Il "Black Power" e gli altri movimenti neri per l'uguaglianza razziale

In uno stato in cui vige una segregazione razziale di carattere istituzionalizzato, la separazione tra le razze avviene innanzi tutto nella vita di ogni giorno. Si tengono distinti i bagni pubblici, i posti sull'autobus, le scuole, gli ospedali, i lavori, persino le istituzioni religiose e le chiese. Chi avesse aspirato a un livello di lotta politica superiore (per la parità di voto, di retribuzione, etc.) avrebbe dovuto prima combattere queste quotidiane ingiustizie che rendevano invivibile l'esistenza di più di venticinque milioni di uomini e donne nere che vivevano negli stati del Sud. Ciò che parrebbe ottenibile attraverso una semplice disobbedienza sociale, cioè l'equiparazione civile tra uomini neri e bianchi, era un vero atto di coraggio per ogni individuo che intendesse esercitarla.

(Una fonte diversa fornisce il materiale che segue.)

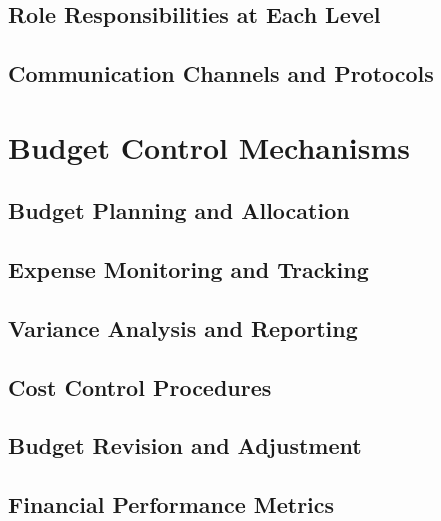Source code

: \subsection{Role Responsibilities at Each Level}

\subsection{Communication Channels and Protocols}

\section{Budget Control Mechanisms}

\subsection{Budget Planning and Allocation}

\subsection{Expense Monitoring and Tracking}

\subsection{Variance Analysis and Reporting}

\subsection{Cost Control Procedures}

\subsection{Budget Revision and Adjustment}

\subsection{Financial Performance Metrics}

Difatti, la resistenza della comunità bianca ad atti di aperta disobbedienza alle regole prestabilite era particolarmente tenace e, a volte, persino truce. Ciò non soltanto da parte di quei gruppi reazionari estremisti come il Ku Klux Klan, ma pure per opera della gente comune. Non era bastato il riconoscimento del diritto all'istruzione sancito nel 1954 dalla Corte Suprema nella sentenza Brown v. Board of Education per dissipare in un lampo convinzioni vecchie di secoli.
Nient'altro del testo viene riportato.